Ele continuou ali, de olhos fechados, passando as mãos delicadas pelo corpo e cantarolando aquela música, sem fazer a menor ideia de que tinha um monstro com o pau duro igual uma estaca de madeira assistindo a cada movimento dele na quina da parede e doido para devorá-lo. Eu não aguentei. O cheiro de baunilha com canela entrando pelo meu nariz e aquela imagem do guri se alisando debaixo da água fritaram o resto de juízo que eu tinha. Esqueci funcionário, esqueci obra, esqueci tudo. Olhei para os lados para garantir que ninguém tava vendo, enfiei a mão na calça jeans e rachei o zíper.
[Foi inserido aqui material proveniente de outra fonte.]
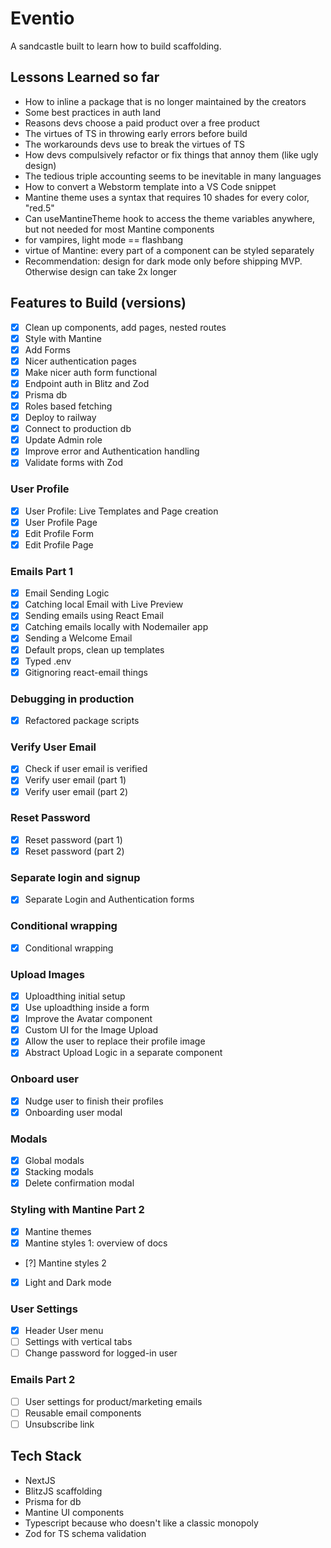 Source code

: # Eventio

A sandcastle built to learn how to build scaffolding.

## Lessons Learned so far

- How to inline a package that is no longer maintained by the creators
- Some best practices in auth land
- Reasons devs choose a paid product over a free product
- The virtues of TS in throwing early errors before build
- The workarounds devs use to break the virtues of TS
- How devs compulsively refactor or fix things that annoy them (like ugly design)
- The tedious triple accounting seems to be inevitable in many languages
- How to convert a Webstorm template into a VS Code snippet
- Mantine theme uses a syntax that requires 10 shades for every color, "red.5"
- Can useMantineTheme hook to access the theme variables anywhere, but not needed for most Mantine components
- for vampires, light mode == flashbang
- virtue of Mantine: every part of a component can be styled separately
- Recommendation: design for dark mode only before shipping MVP. Otherwise design can take 2x longer

## Features to Build (versions)

- [x] Clean up components, add pages, nested routes
- [x] Style with Mantine
- [x] Add Forms
- [x] Nicer authentication pages
- [x] Make nicer auth form functional
- [x] Endpoint auth in Blitz and Zod
- [x] Prisma db
- [x] Roles based fetching
- [x] Deploy to railway
- [x] Connect to production db
- [x] Update Admin role
- [x] Improve error and Authentication handling
- [x] Validate forms with Zod

### User Profile

- [x] User Profile: Live Templates and Page creation
- [x] User Profile Page
- [x] Edit Profile Form
- [x] Edit Profile Page

### Emails Part 1

- [x] Email Sending Logic
- [x] Catching local Email with Live Preview
- [x] Sending emails using React Email
- [x] Catching emails locally with Nodemailer app
- [x] Sending a Welcome Email
- [x] Default props, clean up templates
- [x] Typed .env
- [x] Gitignoring react-email things

### Debugging in production

- [x] Refactored package scripts

### Verify User Email

- [x] Check if user email is verified
- [x] Verify user email (part 1)
- [x] Verify user email (part 2)

### Reset Password

- [x] Reset password (part 1)
- [x] Reset password (part 2)

### Separate login and signup

- [x] Separate Login and Authentication forms

### Conditional wrapping

- [x] Conditional wrapping

### Upload Images

- [x] Uploadthing initial setup
- [x] Use uploadthing inside a form
- [x] Improve the Avatar component
- [x] Custom UI for the Image Upload
- [x] Allow the user to replace their profile image
- [x] Abstract Upload Logic in a separate component

### Onboard user

- [x] Nudge user to finish their profiles
- [x] Onboarding user modal

### Modals

- [x] Global modals
- [x] Stacking modals
- [x] Delete confirmation modal

### Styling with Mantine Part 2

- [x] Mantine themes
- [x] Mantine styles 1: overview of docs
- [?] Mantine styles 2
- [x] Light and Dark mode

### User Settings

- [x] Header User menu
- [ ] Settings with vertical tabs
- [ ] Change password for logged-in user

### Emails Part 2

- [ ] User settings for product/marketing emails
- [ ] Reusable email components
- [ ] Unsubscribe link

## Tech Stack

- NextJS
- BlitzJS scaffolding
- Prisma for db
- Mantine UI components
- Typescript because who doesn't like a classic monopoly
- Zod for TS schema validation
Pus o meu trabuco para fora. A cabeça dele já tava roxa, as veias latejando, babando de tanto tesão. Segurei o bicho grosso com força com a minha mão calejada e comecei a bater uma punheta ali mesmo, encostado no batente. Eu me senti um moleque tarado na puberdade, daqueles que espiam a fechadura do banheiro, com o coração batendo na garganta e o medo de ser pego me deixando ainda mais ereto.

Cada vez que o menino rebolava aquela bunda de bombom ou passava a mão pelo peito magrinho, eu apertava mais o meu pau, subindo e descendo a pele com força, abafando os meus gemidos grossos para o guri não escutar. Minha mão já tava ficando melada de pré-gozo, e eu só conseguia pensar em como seria bom enterrar esse monstro no rabo daquela fêmea até rasgar.

De repente, a música para e o menino se vira, me vendo ali de calça arriada e homenageando ele. Seus olhinhos pareciam que iam sair da cachola. Ele abriu aquela boca carnuda para gritar, mas eu fui mais rápido e avancei para cima dele, tapando sua boca com a mão cheia de pré-gozo e o encurralando na parede. O corpo magrinho dele colou no azulejo frio com um baque surdo. Ele tentou debater as pernas, mas com o meu tamanho e os meus cem quilos de músculo, eu mudei ele de posição como se fosse um boneco, prensando o meu quadril contra o dele. O meu trabuco duro e babando ficou esmagado direto contra aquela barriguinha sarada e molhada dele.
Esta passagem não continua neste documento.